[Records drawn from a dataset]
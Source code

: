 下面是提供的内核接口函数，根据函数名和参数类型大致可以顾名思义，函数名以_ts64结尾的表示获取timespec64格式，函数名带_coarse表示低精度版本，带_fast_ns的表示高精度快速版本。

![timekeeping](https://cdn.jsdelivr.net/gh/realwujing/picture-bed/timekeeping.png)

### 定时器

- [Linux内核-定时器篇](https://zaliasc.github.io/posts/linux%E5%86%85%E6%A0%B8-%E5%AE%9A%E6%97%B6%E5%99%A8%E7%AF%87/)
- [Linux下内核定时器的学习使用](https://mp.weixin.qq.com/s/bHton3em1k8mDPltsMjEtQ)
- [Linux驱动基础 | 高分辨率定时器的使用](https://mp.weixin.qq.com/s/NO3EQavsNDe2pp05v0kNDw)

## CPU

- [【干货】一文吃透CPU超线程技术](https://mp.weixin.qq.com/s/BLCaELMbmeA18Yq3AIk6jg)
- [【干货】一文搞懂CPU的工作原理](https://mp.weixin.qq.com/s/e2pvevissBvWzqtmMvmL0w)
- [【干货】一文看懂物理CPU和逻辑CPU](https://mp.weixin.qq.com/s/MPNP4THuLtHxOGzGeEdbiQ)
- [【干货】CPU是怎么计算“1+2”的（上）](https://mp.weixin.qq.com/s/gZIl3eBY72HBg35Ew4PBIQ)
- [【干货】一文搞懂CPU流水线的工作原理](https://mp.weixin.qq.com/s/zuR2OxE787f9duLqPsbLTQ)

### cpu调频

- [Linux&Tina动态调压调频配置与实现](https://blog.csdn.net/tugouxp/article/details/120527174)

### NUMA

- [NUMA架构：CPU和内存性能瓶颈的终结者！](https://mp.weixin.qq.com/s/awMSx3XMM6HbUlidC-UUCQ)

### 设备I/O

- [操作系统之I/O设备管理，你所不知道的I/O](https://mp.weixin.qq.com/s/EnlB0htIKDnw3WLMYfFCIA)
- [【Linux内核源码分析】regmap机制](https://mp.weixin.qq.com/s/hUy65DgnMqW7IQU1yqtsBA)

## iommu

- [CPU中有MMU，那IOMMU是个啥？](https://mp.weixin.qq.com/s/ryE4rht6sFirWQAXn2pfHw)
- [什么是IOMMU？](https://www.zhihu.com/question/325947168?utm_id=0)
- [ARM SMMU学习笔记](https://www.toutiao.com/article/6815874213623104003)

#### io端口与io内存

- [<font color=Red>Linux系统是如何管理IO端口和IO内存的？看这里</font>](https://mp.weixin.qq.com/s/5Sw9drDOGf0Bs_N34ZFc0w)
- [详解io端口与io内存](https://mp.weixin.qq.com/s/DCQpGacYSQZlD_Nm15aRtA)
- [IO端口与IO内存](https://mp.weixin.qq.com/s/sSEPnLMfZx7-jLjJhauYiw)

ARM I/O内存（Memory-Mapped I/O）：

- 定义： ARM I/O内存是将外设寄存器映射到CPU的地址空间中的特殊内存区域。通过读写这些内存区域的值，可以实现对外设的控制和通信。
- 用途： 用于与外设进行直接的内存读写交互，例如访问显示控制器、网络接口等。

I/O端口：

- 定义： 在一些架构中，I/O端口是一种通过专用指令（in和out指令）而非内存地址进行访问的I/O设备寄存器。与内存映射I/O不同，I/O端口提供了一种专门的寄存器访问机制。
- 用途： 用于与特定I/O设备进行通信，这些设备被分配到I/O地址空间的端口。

▶ _Exercise details_: Write out, from the lines above, only those from the line with "- [Linux下内核定时器" to the line with "- [【干货】一文搞懂CPU的工作原理]", exactly as given, including the first and the last.

▶ _Answer section_:
- [Linux下内核定时器的学习使用](https://mp.weixin.qq.com/s/bHton3em1k8mDPltsMjEtQ)
- [Linux驱动基础 | 高分辨率定时器的使用](https://mp.weixin.qq.com/s/NO3EQavsNDe2pp05v0kNDw)

## CPU

- [【干货】一文吃透CPU超线程技术](https://mp.weixin.qq.com/s/BLCaELMbmeA18Yq3AIk6jg)
- [【干货】一文搞懂CPU的工作原理](https://mp.weixin.qq.com/s/e2pvevissBvWzqtmMvmL0w)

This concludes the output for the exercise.